On budget day, the Chancellor announced that from April 2025 the Capital Gains Tax (CGT) rate on carried interest will be increased by only a few percentage points to 32% – not quite the hike everyone feared. However, it was also made clear that this was only to pave the way for further reform, that will take effect by April 2026, allowing for a period of technical consultation in the meantime.
The proposals for reform are fully outlined in the government’s 28-page response document to the call for evidence. In short, the intention is for carried interest to be taxed as trading profits and subject to income tax and Class 4 National Insurance contributions.
However, taking into account the unique nature of the reward, ‘qualifying’ carried interest will be adjusted down by applying a 72.5% multiplier. Qualifying carried interest will be all such interest, save for that within the Income Based Carried Interest rules, which will in turn be taxed fully at 45%.
Currently, there is no suggestion of grandfathering or transitional arrangements for existing fund structures – the new rules may apply in all cases from day one of the new arrangements.
The technical consultation will come to an end in January 2025, with draft legislation being produced thereafter. The new regime is therefore not fully settled, and the industry will no doubt be looking to respond to the consultation.

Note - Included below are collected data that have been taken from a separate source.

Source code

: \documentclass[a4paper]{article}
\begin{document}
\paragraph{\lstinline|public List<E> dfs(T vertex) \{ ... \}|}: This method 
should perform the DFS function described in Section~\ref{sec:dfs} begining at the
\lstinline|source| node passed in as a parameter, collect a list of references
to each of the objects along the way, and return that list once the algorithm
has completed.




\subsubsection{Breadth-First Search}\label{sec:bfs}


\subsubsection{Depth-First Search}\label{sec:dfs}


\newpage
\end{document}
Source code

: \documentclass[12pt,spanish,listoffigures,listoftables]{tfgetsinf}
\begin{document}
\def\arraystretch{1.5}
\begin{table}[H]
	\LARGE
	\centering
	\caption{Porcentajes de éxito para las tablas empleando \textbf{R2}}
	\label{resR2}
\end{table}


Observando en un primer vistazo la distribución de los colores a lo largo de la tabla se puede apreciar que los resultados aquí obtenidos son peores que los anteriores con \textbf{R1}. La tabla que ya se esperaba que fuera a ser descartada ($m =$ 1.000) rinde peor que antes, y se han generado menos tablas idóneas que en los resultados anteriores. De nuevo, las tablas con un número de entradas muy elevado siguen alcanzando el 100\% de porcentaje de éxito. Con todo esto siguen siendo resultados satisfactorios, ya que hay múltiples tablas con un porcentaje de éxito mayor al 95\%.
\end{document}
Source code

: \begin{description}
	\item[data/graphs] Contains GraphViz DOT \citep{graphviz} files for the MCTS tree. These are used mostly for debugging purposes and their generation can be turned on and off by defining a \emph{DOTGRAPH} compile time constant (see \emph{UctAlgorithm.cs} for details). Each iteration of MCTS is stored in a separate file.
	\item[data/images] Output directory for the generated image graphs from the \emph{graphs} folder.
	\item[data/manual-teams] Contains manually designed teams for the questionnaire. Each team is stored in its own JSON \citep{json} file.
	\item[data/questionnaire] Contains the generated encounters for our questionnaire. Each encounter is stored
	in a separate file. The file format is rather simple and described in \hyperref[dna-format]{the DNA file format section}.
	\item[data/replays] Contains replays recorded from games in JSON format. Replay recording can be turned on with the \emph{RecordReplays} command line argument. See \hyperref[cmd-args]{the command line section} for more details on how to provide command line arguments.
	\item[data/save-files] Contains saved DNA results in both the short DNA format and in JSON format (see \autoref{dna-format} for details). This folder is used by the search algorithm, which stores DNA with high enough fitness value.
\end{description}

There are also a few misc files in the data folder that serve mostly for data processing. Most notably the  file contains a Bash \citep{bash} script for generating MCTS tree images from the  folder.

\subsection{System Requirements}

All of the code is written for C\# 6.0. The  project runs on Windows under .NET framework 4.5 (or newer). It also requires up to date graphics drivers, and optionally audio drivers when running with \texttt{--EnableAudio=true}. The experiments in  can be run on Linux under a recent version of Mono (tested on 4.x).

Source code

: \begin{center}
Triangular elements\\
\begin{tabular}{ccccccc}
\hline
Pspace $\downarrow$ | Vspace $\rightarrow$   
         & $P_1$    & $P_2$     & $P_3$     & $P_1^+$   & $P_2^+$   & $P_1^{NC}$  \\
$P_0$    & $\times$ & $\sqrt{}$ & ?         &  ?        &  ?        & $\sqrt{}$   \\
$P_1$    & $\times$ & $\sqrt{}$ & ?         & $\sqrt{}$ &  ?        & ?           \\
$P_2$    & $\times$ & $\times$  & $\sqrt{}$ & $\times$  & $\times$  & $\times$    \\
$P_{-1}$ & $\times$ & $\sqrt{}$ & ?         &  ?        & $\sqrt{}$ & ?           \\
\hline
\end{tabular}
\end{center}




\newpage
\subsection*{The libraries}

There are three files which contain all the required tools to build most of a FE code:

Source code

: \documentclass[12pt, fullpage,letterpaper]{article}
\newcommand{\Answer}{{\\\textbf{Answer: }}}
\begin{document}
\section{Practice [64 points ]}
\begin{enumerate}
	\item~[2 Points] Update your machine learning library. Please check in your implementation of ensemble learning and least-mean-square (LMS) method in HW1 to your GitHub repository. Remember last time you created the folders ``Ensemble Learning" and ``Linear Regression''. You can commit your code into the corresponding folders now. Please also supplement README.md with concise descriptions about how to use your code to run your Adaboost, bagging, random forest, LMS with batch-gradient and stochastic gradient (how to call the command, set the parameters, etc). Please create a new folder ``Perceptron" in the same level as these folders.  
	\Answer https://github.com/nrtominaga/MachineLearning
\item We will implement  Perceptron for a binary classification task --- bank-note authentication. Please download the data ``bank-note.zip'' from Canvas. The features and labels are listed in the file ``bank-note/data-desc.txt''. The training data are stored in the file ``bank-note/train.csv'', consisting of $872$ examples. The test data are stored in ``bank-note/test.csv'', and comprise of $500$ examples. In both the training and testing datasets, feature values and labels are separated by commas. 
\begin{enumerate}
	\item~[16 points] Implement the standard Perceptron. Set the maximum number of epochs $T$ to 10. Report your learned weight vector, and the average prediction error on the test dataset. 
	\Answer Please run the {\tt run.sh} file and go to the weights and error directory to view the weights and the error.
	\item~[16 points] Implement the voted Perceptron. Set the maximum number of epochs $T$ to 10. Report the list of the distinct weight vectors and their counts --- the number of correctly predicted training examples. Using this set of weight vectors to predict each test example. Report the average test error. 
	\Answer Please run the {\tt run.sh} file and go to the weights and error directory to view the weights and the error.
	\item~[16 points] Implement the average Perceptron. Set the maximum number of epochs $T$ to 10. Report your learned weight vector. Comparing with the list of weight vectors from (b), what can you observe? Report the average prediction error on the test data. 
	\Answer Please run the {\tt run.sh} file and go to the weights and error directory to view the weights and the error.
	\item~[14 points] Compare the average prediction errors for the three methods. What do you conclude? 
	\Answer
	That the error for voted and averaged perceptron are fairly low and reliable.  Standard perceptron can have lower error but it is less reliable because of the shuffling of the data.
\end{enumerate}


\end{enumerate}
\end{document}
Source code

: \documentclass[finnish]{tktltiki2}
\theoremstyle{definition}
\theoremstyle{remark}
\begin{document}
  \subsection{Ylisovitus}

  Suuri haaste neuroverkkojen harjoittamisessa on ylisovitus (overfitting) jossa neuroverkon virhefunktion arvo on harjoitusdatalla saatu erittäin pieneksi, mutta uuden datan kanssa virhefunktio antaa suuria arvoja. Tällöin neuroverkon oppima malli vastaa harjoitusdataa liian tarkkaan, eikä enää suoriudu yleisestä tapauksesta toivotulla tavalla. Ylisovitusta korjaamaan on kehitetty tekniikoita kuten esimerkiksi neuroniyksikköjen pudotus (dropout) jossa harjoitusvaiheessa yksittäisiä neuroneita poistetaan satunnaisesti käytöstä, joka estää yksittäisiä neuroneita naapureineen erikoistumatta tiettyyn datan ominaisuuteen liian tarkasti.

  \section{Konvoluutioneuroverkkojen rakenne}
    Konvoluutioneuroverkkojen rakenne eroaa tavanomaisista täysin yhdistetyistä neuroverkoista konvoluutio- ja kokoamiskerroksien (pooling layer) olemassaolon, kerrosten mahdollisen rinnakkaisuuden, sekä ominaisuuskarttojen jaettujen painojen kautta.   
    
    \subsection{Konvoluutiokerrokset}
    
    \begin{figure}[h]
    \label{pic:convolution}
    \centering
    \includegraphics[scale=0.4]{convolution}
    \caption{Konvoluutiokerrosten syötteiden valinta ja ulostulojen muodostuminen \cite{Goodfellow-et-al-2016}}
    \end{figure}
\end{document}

Whilst the consultation process will provide the industry with the opportunity to voice their concerns in respect of the increase, it is also likely that private equity houses are going to need to reconsider how they structure their investments going forward. They will need to take into consideration not only the carried interest changes but also the increase in CGT paid by their investors. The split of any economic interest between investors and the private equity individuals is going to be closely analysed against the need to incentivise the management team (who will also be looking at their own tax position). Finding a balance here is likely going to be become more difficult to achieve.
Of course, the government also has a difficult line to tread. On the one hand it needs to ensure the UK remains ‘open for business’ and recognise the importance of the investment management industry to the UK economy, particularly given the government’s overall aim to boost economic growth. On the other, it has a stated aim of implementing a ‘simpler, fairer and better targeted’ system that ensures the reward is taxed ‘in line with its economic characteristics’ and boosting tax revenue.
However, there is a real risk, particularly when viewed alongside other changes affecting internationally mobile taxpayers (i.e. non-doms), that those in this industry will be driven to other jurisdictions with more attractive and more certain tax regimes. Whether or not this helps to deliver the outcome the government is after, we will wait and see.
What is carried interest?
Carried interest is a form of performance-related award received by fund managers, primarily within the private equity sector. Unlike other such rewards, which are taxable at income tax rates, carried interest is currently taxed at CGT rates (18% or 28%). The lower rates of tax were designed to recognise the risk many fund managers take when they co-invest in funds and that their return is dependent on the performance of the underlying investments and their ability to generate a prescribed preferred return for their investors. The rates also took into account the amount of time in which investment profits are distributed, the return not being immediate.
Whilst carried interest may at first glance appear to directly affect relatively few, the impact on the sector and wider economy is not to be underestimated. There are some big numbers at stake, for example, in the 2023 tax year 3,000 dealmakers earned £3.7 billion in carried interest.